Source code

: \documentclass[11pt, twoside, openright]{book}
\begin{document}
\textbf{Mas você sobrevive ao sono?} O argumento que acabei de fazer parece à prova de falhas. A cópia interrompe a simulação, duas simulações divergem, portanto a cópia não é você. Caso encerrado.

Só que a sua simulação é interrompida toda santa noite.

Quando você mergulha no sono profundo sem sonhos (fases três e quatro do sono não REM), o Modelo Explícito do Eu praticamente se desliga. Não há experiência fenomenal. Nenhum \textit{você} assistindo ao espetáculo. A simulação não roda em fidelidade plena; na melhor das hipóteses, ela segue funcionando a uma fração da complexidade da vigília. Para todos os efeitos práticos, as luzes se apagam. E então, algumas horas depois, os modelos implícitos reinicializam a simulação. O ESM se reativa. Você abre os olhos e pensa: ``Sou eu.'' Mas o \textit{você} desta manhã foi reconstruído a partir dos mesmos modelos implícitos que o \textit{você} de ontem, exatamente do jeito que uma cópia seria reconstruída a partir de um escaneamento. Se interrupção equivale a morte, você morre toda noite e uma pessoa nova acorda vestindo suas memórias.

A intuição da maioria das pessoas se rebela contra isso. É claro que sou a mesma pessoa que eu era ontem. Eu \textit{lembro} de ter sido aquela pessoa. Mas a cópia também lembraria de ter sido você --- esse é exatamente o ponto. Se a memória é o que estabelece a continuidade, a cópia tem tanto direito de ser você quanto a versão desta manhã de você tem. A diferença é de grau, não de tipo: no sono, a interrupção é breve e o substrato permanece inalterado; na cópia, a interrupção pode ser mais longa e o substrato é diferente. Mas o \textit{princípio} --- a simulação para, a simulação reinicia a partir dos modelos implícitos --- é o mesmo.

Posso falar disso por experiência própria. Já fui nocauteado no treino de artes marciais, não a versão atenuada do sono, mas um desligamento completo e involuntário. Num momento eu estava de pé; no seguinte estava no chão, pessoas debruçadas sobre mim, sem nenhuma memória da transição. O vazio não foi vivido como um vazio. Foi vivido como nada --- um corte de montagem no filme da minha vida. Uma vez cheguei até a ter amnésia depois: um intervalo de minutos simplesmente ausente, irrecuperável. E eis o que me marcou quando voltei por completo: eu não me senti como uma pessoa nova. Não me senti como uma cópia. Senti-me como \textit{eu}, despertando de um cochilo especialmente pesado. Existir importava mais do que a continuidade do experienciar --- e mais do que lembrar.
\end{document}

+-------+

◆ **Task objective**
Print exactly the lines above from the one with "Só que a sua" to the one with "A intuição da", including both.

◆ **Solution**
Só que a sua simulação é interrompida toda santa noite.

Quando você mergulha no sono profundo sem sonhos (fases três e quatro do sono não REM), o Modelo Explícito do Eu praticamente se desliga. Não há experiência fenomenal. Nenhum \textit{você} assistindo ao espetáculo. A simulação não roda em fidelidade plena; na melhor das hipóteses, ela segue funcionando a uma fração da complexidade da vigília. Para todos os efeitos práticos, as luzes se apagam. E então, algumas horas depois, os modelos implícitos reinicializam a simulação. O ESM se reativa. Você abre os olhos e pensa: ``Sou eu.'' Mas o \textit{você} desta manhã foi reconstruído a partir dos mesmos modelos implícitos que o \textit{você} de ontem, exatamente do jeito que uma cópia seria reconstruída a partir de um escaneamento. Se interrupção equivale a morte, você morre toda noite e uma pessoa nova acorda vestindo suas memórias.

A intuição da maioria das pessoas se rebela contra isso. É claro que sou a mesma pessoa que eu era ontem. Eu \textit{lembro} de ter sido aquela pessoa. Mas a cópia também lembraria de ter sido você --- esse é exatamente o ponto. Se a memória é o que estabelece a continuidade, a cópia tem tanto direito de ser você quanto a versão desta manhã de você tem. A diferença é de grau, não de tipo: no sono, a interrupção é breve e o substrato permanece inalterado; na cópia, a interrupção pode ser mais longa e o substrato é diferente. Mas o \textit{princípio} --- a simulação para, a simulação reinicia a partir dos modelos implícitos --- é o mesmo.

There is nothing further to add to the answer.